The dominant paradigm in clinical oncology is personalized (therapeutic) medicine driven by precision diagnostics based on a solid foundation of basic and translational research in oncogenesis and signaling pathways. It is recognized that malignant transformation occurs through the accumulation of somatic mutations with the ultimate evolution to a malignant tumor that is “addicted” to the signaling programmed by a driver mutation. Advances in medicinal chemistry have allowed oncologists to directly attack this process with agents specifically targeted to block the oncogenic signaling resulting from the driver mutation, thereby releasing the addiction.
The success of multiple individual targeted therapies and the inability to make associations between histopathology and somatic genetic mutations has led to an enthusiasm, perhaps quixotic, for genomic diagnosis and has fostered the temptation to consider pathologic diagnoses antiquated.
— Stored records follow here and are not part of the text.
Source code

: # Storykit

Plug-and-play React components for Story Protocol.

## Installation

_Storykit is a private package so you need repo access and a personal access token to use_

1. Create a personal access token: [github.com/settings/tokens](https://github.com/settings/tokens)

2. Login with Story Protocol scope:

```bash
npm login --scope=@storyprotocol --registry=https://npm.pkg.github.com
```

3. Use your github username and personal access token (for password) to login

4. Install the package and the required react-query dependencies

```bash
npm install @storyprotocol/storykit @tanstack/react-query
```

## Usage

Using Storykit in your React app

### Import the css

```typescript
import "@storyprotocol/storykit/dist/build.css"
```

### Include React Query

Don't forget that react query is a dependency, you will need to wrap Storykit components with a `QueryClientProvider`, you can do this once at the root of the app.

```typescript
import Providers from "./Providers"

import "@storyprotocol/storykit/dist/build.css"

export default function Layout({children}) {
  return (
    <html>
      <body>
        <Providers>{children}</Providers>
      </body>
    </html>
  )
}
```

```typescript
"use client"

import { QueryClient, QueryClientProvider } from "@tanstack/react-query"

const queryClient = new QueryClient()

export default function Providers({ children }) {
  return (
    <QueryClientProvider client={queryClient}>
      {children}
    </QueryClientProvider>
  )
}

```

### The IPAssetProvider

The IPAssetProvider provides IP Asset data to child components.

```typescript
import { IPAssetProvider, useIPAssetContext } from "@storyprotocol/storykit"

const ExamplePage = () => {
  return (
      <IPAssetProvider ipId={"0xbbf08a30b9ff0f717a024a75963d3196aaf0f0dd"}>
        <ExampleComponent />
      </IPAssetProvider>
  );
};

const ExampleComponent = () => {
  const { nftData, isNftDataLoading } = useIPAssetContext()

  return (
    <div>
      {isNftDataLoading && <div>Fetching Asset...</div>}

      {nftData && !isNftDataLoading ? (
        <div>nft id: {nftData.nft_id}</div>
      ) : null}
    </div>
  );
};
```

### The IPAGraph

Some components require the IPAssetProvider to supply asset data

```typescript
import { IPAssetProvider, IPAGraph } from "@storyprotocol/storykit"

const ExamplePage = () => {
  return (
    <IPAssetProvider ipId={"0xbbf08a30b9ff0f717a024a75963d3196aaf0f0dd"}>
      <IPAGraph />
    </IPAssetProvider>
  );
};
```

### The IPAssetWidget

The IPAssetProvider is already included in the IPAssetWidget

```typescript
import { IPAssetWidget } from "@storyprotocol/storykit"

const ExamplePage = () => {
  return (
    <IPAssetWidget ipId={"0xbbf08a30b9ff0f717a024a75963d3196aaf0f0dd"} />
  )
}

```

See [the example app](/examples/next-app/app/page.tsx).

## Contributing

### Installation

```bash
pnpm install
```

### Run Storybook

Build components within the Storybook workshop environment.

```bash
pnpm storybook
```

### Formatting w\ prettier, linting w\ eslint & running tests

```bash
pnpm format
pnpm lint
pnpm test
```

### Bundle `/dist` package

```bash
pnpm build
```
In fact, Stephen Friend, who cloned the retinoblastoma gene in Robert Weinberg’s laboratory, has likened pathologists to the shamans of medicine who use technologies similar to the examination of entrails and divining rods to make important decisions (He & Friend. Nature Medicine 2001;7:658-9). The overall result is that current approaches stress aggressive genomic diagnostics and targeted therapies, which are expensive, creating a perfect storm in the current climate of financial efficiency that emphasizes value in medicine.
The critical importance of genomic diagnostics has come to the forefront of clinical research in the form of basket trials in which treatment decisions are based on the detection of actionable driver mutations and are agnostic to pathologic type (including tissue of origin). Clearly, there have been some therapeutic successes with this approach, such as the effective therapy of hairy cell leukemia (demonstrated in multiple reports, including Dietrich et al. N Engl J Med 2012;366:2038-40) that have the BRAF (V600E) mutation with antagonists that are effective in melanomas that carry this mutation. There have also been failures, exemplified by the lack of significant clinical responses to these agents in colorectal adenocarcinomas positive for BRAF (V600E).